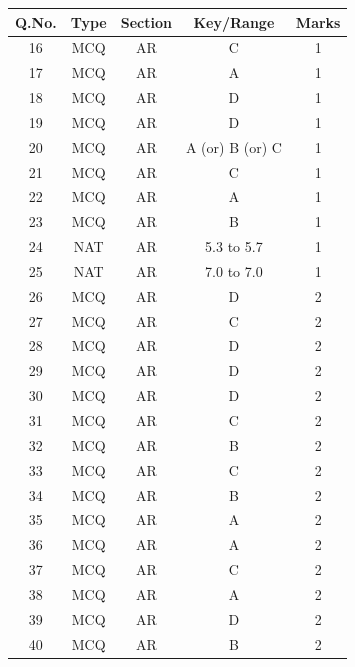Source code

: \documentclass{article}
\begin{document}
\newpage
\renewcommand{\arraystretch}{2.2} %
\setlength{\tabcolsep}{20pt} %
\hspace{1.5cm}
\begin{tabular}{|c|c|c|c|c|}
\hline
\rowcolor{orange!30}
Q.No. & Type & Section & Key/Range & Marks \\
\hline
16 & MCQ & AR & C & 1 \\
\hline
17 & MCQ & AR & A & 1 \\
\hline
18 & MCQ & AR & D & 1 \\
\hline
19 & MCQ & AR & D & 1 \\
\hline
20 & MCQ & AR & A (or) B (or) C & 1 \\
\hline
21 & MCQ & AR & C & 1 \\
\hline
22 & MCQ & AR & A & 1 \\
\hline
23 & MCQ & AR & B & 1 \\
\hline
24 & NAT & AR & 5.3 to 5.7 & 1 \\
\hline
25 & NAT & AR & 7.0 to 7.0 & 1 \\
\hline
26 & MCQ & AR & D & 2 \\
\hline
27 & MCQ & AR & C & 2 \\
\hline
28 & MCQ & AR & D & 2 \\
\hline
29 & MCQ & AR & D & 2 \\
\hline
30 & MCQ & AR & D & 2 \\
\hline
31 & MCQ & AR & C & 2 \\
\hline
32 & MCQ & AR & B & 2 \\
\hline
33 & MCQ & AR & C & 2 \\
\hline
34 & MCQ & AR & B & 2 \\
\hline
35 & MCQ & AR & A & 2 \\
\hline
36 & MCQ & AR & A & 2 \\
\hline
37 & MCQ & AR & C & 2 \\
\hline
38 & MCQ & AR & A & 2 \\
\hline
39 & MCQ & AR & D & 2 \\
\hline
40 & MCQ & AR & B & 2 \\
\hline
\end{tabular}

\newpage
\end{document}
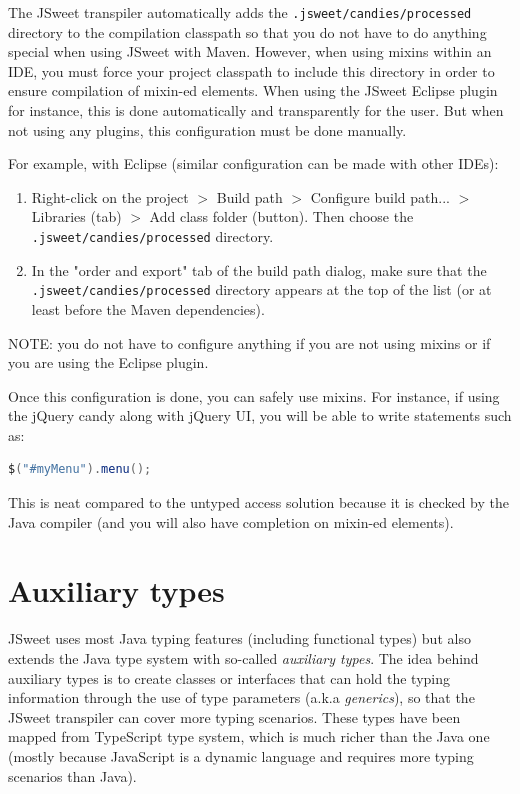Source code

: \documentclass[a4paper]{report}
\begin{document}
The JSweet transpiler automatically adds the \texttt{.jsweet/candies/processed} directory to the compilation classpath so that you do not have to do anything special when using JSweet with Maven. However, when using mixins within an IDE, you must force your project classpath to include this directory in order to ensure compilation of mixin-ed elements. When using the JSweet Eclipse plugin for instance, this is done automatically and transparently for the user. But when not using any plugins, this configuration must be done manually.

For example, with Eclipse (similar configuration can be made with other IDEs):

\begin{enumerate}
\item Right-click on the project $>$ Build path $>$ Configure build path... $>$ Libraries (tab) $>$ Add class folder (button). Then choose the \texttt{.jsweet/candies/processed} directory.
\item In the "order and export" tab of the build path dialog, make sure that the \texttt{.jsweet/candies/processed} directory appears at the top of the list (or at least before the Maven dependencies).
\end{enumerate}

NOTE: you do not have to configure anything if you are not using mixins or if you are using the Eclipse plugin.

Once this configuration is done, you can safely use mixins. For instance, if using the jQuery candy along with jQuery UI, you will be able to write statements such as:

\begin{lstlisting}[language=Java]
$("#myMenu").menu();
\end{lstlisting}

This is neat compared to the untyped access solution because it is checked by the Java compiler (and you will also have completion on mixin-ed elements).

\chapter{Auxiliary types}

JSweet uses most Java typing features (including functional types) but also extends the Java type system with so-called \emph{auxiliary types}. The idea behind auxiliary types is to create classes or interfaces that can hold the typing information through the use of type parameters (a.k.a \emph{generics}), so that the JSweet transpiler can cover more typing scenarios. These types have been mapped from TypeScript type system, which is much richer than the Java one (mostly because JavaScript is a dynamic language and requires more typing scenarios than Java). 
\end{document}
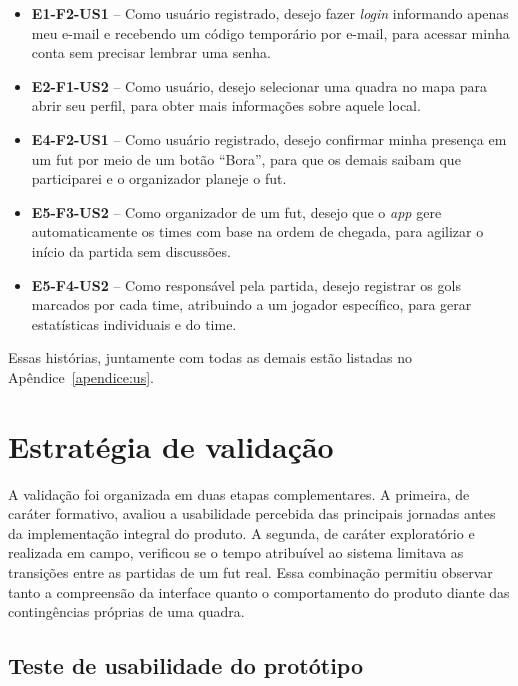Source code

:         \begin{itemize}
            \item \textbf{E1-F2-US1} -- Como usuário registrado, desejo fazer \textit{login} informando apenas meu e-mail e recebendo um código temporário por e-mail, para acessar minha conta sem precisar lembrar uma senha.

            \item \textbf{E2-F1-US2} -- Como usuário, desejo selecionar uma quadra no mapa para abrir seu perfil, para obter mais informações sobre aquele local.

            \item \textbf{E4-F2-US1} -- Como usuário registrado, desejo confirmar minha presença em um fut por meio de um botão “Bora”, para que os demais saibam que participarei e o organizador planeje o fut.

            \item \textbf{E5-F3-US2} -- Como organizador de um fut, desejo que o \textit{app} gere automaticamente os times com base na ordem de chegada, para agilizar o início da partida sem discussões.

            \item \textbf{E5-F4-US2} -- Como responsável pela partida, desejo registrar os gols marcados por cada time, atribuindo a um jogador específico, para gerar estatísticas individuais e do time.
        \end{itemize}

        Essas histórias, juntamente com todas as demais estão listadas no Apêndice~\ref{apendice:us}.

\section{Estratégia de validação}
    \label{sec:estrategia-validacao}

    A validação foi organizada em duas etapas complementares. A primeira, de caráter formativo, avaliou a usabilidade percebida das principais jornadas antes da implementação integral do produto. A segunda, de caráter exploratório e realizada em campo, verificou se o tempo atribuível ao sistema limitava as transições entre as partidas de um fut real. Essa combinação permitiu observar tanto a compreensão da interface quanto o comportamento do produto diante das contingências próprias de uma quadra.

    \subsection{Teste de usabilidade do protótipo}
•••••
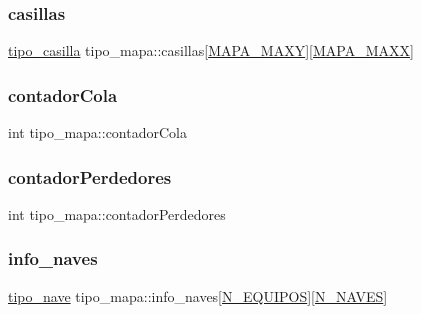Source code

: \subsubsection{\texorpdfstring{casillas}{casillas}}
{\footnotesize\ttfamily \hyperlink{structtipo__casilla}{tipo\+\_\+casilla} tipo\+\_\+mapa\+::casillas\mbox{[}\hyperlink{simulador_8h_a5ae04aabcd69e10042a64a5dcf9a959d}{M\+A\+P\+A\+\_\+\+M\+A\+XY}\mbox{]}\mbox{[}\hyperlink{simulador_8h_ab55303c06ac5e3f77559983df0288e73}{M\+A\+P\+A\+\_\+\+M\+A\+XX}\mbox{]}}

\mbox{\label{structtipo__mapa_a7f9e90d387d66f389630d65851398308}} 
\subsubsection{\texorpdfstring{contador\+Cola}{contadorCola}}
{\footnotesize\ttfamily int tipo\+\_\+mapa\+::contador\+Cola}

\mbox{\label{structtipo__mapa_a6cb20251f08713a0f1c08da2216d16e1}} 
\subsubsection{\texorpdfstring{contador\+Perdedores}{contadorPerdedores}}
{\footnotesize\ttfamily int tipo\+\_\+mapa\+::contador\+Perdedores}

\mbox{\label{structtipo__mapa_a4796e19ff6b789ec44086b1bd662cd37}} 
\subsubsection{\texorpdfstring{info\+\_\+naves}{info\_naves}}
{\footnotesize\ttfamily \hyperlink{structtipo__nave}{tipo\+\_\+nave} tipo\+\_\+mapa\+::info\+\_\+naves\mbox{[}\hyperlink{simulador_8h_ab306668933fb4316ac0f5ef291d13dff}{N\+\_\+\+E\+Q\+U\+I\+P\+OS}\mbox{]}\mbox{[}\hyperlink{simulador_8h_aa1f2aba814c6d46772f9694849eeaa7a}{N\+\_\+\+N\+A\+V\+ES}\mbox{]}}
•••••
→ **The problem**
Take from the listing above each line containing "Cola".

→ **Final answer**
\subsubsection{\texorpdfstring{contador\+Cola}{contadorCola}}
{\footnotesize\ttfamily int tipo\+\_\+mapa\+::contador\+Cola}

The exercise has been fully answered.